Hacker News new | ask | show | jobs
by beckman466 1678 days ago
> I always look at these intros/descriptions of Regex with a heavy heart. They describe what regex's are, but none of the info is going to make much sense to someone who doesn't already know why they would want to learn them.

> Catch 22 of trying to explain what they are.

any teachers, or people who explain/document things for a living, have some good tips or templates to avoid this?

4 comments

I don't see what's so hard.

"With regex you can search for any combination of characters in a string or return any such combo or modification you like"

Yeah.

1) Encourage whoever you're teaching to stop you immediately if they don't feel like they understand something you're saying, even if it's a single word that's throwing them off, and especially if they're not rock-solid about a simple concept they "should already know". Modern school teaches people that "returning to the basics" is a waste of time; but as Feynman says, you should return to the basics often, as masters do. Pianists don't stop playing scales once they're famous. This means that if your student want to review what an "expression" is, or a what a "string" is, or what "returning" means, you've got to encourage them to do it. If a 10-minute explanation of RegEx turns into a 45-minute review of how the string variable type was invented, that will be more useful for the student in their pursuit of RegEx mastery than will a technically accurate but shallow regurgitation of your 10-minute spiel about what RegEx is. This is because they need to lay the mental framework of how they're going to think about RegEx; you are able to explain it in 10 minutes because you already have that built in your head, but they need to build those background pathways and connections themselves before analogies and summarizations make sense.

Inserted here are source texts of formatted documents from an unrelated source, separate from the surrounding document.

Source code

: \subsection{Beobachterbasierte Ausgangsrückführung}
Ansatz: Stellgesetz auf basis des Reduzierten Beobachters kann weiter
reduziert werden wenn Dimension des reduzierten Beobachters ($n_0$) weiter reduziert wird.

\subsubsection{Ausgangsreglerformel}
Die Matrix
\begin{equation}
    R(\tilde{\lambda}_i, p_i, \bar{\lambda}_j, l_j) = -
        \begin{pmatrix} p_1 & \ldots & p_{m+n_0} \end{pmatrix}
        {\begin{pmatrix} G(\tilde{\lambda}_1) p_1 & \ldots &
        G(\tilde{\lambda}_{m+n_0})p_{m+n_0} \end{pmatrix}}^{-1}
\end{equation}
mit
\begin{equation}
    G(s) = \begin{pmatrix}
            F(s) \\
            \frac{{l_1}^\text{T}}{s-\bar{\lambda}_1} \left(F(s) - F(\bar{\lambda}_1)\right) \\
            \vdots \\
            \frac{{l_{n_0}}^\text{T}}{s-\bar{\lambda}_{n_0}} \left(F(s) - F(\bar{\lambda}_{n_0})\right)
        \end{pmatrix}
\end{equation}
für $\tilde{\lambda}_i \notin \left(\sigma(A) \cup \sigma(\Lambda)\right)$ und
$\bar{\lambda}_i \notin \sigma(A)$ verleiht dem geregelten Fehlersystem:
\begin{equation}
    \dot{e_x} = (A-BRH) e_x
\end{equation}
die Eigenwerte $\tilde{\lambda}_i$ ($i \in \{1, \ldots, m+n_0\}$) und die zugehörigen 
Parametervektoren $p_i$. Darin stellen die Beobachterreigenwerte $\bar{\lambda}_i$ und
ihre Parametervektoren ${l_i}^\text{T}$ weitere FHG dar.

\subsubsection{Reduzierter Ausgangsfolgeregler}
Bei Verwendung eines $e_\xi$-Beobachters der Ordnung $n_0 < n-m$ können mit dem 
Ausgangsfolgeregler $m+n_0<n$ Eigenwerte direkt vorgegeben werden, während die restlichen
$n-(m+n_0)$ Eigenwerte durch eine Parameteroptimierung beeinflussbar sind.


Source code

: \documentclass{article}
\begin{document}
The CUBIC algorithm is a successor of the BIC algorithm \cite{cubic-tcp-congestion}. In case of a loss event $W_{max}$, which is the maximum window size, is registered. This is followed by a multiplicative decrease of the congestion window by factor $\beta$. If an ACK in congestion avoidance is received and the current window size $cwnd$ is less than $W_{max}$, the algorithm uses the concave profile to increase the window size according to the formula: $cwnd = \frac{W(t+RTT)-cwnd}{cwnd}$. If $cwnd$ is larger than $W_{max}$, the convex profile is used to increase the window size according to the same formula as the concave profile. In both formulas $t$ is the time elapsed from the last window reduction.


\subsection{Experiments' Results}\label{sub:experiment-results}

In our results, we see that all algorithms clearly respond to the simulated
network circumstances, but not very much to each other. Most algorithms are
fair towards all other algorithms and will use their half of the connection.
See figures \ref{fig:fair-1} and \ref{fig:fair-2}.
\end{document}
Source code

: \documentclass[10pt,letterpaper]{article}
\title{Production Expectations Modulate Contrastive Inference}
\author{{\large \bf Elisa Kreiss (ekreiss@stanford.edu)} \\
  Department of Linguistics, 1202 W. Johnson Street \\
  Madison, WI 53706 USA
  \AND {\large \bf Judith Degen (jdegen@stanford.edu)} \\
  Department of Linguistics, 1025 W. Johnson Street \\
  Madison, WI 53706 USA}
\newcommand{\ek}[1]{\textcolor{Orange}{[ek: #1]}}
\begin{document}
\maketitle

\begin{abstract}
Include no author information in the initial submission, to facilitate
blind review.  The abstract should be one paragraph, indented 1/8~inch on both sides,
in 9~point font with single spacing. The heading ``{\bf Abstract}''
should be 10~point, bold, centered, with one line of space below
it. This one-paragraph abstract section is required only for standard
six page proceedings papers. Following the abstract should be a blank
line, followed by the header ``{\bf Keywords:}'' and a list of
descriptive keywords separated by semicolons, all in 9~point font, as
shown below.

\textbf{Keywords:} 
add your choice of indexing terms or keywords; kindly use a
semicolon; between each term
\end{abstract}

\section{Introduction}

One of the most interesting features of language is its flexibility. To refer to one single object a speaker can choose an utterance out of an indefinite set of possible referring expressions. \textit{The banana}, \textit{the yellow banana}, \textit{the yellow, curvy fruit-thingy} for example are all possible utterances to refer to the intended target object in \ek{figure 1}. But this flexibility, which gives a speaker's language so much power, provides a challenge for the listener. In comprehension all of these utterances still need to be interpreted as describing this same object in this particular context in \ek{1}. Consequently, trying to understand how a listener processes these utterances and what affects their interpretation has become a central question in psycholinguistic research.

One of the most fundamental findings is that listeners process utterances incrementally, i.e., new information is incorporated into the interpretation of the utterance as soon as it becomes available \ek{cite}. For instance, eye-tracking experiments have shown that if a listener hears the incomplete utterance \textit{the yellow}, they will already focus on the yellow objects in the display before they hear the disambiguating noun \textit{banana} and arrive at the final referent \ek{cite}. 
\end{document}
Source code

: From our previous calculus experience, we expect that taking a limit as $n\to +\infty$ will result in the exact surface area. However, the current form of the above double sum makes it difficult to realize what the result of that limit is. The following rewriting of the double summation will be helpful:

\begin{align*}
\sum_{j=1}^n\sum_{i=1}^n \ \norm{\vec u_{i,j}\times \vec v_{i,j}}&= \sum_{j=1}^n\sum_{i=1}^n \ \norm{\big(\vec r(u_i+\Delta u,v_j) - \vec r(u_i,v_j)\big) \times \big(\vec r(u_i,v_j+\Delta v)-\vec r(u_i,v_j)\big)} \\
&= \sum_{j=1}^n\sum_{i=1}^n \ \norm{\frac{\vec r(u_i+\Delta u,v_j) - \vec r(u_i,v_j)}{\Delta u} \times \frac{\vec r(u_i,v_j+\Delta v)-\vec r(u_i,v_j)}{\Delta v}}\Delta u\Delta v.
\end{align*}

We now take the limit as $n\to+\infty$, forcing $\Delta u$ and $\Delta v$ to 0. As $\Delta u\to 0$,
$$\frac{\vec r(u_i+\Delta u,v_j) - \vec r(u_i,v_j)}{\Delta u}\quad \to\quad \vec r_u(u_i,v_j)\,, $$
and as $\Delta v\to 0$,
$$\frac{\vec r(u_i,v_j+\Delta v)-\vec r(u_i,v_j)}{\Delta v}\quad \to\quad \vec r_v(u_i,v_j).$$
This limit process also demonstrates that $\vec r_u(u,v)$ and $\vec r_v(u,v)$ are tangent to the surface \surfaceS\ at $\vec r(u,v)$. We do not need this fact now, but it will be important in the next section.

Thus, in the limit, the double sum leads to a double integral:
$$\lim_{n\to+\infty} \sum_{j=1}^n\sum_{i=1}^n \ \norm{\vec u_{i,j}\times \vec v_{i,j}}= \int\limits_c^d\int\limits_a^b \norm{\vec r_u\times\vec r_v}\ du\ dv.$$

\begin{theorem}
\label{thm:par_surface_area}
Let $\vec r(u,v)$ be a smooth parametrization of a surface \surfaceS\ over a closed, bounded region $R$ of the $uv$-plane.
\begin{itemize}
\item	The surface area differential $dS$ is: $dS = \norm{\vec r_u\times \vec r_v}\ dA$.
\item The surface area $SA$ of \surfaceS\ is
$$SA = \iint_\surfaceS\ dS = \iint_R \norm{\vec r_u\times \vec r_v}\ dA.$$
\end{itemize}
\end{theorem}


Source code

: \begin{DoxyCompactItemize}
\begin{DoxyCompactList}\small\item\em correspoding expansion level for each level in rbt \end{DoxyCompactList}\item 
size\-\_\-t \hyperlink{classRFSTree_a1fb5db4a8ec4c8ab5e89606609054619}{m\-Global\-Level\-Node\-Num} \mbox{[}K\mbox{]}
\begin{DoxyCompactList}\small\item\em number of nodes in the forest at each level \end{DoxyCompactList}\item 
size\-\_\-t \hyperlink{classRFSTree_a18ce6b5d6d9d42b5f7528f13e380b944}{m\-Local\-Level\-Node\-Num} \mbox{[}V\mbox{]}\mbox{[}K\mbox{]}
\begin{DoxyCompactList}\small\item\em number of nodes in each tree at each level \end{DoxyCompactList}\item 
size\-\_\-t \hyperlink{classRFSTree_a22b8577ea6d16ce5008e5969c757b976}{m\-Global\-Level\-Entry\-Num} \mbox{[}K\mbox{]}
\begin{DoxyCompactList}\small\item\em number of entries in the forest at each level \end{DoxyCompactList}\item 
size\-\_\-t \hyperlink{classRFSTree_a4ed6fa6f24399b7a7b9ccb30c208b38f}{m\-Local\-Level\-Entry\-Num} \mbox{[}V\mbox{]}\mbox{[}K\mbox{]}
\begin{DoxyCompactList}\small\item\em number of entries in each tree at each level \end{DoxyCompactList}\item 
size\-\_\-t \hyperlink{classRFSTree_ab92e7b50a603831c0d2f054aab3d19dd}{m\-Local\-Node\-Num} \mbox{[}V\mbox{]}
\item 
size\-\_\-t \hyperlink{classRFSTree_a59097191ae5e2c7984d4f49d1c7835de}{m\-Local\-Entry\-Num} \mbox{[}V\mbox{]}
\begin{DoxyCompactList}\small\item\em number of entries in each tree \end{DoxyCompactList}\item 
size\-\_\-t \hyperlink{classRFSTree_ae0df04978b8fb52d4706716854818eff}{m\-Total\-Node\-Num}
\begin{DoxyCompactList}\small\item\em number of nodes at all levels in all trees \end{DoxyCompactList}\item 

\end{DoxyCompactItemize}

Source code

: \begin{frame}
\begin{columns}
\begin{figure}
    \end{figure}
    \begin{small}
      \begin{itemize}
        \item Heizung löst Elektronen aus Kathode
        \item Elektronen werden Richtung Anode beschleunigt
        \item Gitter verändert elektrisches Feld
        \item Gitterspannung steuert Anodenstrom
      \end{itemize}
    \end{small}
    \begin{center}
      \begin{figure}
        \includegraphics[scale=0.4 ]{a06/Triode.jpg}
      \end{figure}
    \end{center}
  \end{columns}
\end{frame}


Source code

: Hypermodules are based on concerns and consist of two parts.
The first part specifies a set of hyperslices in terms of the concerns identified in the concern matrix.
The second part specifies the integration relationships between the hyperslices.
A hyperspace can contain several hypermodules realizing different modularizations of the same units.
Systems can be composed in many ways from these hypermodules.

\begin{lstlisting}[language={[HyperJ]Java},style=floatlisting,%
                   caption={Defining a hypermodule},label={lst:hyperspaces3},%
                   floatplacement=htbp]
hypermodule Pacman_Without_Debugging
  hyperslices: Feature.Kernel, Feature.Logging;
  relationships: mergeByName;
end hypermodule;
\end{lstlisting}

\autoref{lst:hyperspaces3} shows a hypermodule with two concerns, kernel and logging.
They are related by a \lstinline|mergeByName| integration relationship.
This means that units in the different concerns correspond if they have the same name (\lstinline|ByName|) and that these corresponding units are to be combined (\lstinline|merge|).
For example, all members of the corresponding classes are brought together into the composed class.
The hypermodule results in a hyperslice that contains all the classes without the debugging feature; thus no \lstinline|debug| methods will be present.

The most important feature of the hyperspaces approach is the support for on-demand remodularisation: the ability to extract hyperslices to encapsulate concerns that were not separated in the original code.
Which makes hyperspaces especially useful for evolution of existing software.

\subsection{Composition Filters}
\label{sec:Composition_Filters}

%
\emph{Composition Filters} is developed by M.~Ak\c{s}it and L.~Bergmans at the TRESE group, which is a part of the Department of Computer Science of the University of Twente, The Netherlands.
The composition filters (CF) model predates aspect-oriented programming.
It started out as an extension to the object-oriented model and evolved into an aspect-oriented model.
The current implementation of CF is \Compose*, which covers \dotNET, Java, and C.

2) Try to figure out how you can make them experience the problem that led to the invention of RegEx. A student will never truly understand why a solution is valuable until they really, deeply understand the problem that the solution is solving. Note that I'm not saying that you need to teach the problem before the solution--not every student needs them in that order--just that they won't master the solution until they understand the problem.

3) In lieu of "testing" a student, have them take many breaks to re-explain what they've learned to you, even if you haven't reached a real conclusion about anything and are just checking that they understand a sentence you said. Many students, especially if they have a good teacher, will experience the sensation of comprehension even if it's not actually there. This is the "it makes sense when he says it, but when I try to explain it I can't find the words" phenomena. Taking frequent breaks to have them explain things back to you in their own words will reveal their conceptual weaknesses, and those are what you focus on.

4) Don't try to get it all done in a single session. Learning requires both forgetting and sleep. First, you should tell them to expect to forget, and that they will need to come back over and over again to topics that seem basic or simple; forgetting is part of the process of learning, like painting multiple layers on a wall. Second, they need to sleep in between sessions, which means that you can't teach everything in one day and you can't learn everything in one day, and multiple days may need to be spent reviewing the same material.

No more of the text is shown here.